[Start of section]

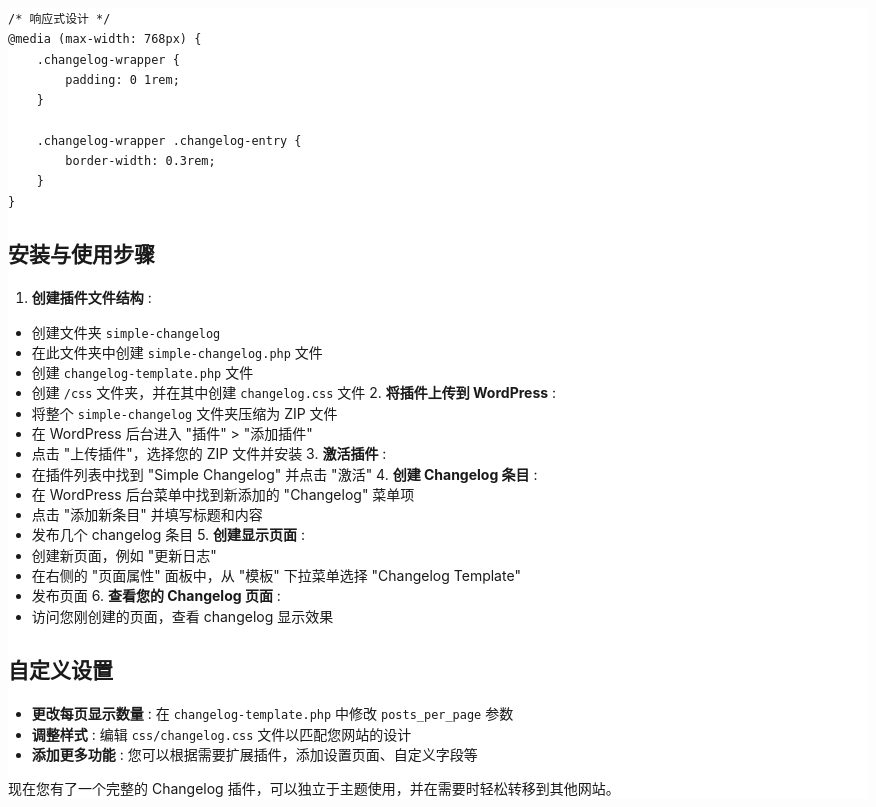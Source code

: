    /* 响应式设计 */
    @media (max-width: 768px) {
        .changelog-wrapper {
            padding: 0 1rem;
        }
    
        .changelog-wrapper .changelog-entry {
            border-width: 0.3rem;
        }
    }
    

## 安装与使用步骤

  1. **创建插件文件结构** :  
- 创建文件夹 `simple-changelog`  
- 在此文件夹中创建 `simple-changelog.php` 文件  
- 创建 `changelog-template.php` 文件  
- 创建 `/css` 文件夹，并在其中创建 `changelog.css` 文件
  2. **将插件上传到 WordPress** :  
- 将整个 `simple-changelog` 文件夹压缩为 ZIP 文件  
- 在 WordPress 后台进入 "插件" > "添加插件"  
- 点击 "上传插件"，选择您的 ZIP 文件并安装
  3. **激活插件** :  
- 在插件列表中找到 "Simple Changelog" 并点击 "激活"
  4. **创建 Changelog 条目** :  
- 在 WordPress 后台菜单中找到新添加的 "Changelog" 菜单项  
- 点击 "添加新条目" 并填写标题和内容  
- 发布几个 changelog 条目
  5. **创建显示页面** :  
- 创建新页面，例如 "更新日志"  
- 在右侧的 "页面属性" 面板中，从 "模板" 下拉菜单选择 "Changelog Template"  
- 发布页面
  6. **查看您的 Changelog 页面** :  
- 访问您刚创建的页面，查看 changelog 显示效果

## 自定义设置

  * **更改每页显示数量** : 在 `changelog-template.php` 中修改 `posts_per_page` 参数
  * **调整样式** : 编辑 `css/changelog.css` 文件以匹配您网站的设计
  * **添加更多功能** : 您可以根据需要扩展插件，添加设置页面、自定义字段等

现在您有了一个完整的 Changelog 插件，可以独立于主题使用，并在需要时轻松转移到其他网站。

[End of section]
[Start of section]

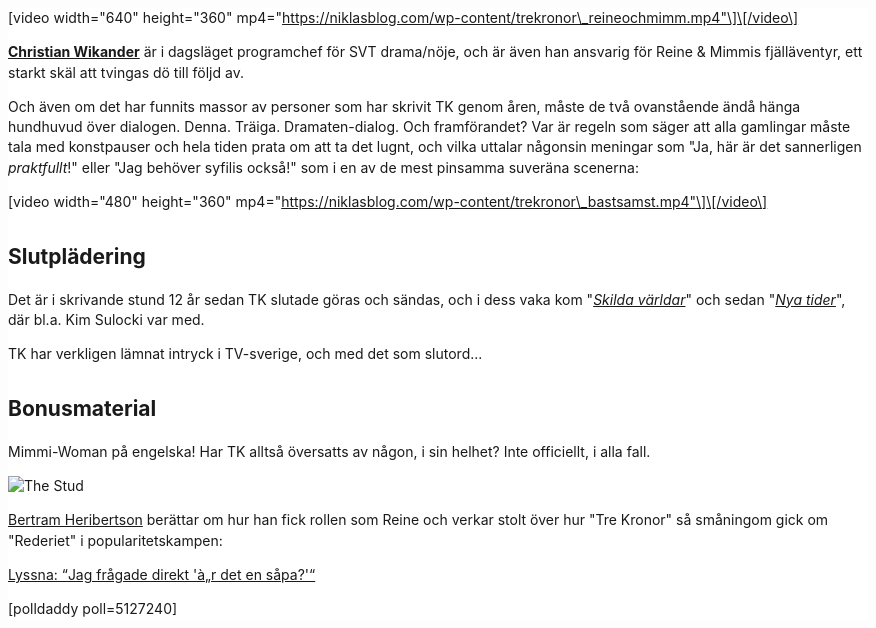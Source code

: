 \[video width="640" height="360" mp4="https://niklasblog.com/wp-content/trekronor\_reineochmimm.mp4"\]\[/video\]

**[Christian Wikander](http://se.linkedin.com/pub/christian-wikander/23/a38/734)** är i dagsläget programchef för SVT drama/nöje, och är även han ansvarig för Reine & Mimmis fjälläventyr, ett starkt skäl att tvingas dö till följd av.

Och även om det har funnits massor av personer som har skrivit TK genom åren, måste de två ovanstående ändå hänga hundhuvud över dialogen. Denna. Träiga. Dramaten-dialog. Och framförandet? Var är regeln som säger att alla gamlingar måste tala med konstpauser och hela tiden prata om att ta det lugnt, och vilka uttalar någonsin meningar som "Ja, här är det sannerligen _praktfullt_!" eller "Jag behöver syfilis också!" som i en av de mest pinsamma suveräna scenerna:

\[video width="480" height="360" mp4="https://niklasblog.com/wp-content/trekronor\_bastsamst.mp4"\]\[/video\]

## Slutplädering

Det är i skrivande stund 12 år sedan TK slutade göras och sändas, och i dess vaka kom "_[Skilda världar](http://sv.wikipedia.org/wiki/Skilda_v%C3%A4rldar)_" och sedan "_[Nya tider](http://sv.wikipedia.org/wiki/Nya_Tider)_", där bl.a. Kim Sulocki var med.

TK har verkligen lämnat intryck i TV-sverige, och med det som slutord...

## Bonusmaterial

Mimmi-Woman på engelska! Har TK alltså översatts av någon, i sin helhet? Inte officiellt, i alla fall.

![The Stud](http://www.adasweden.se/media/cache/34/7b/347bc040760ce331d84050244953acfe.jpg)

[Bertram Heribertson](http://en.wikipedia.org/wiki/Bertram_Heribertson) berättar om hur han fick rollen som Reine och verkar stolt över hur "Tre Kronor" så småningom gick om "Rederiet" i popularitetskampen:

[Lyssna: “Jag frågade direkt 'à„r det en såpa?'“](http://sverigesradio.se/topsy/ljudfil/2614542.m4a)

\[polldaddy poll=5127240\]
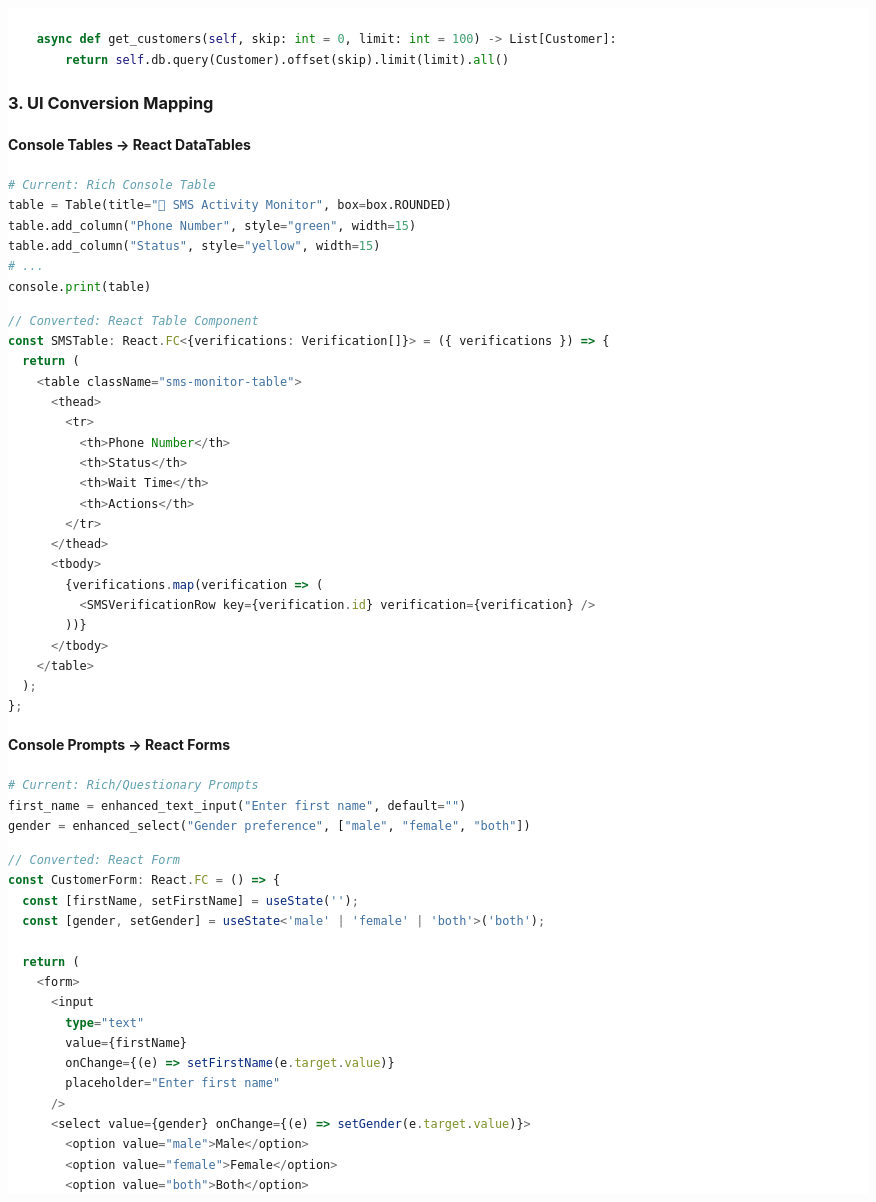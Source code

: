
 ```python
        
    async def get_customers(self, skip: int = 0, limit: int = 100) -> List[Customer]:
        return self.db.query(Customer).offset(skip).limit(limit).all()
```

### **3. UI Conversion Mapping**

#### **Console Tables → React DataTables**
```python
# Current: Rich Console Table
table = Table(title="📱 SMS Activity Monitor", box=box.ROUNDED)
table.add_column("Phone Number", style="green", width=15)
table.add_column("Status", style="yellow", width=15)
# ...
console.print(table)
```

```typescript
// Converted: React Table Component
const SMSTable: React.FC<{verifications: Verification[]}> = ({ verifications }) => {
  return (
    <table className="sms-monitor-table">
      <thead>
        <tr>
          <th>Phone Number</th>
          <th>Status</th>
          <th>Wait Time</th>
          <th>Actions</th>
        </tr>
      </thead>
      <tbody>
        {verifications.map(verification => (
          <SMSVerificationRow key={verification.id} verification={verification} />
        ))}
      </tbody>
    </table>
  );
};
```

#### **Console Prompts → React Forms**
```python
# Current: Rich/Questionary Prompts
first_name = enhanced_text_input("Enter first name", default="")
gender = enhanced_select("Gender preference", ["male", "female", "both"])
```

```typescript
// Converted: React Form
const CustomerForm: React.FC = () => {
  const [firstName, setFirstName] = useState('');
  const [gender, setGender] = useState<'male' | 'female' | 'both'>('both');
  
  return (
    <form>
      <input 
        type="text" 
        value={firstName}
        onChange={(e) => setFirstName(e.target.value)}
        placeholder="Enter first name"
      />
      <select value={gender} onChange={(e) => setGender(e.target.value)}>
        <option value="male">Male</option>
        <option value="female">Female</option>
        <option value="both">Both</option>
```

[End of section]

The answer must consist of every line from the entries above that contains the string "Converted".

// Converted: React Table Component
// Converted: React Form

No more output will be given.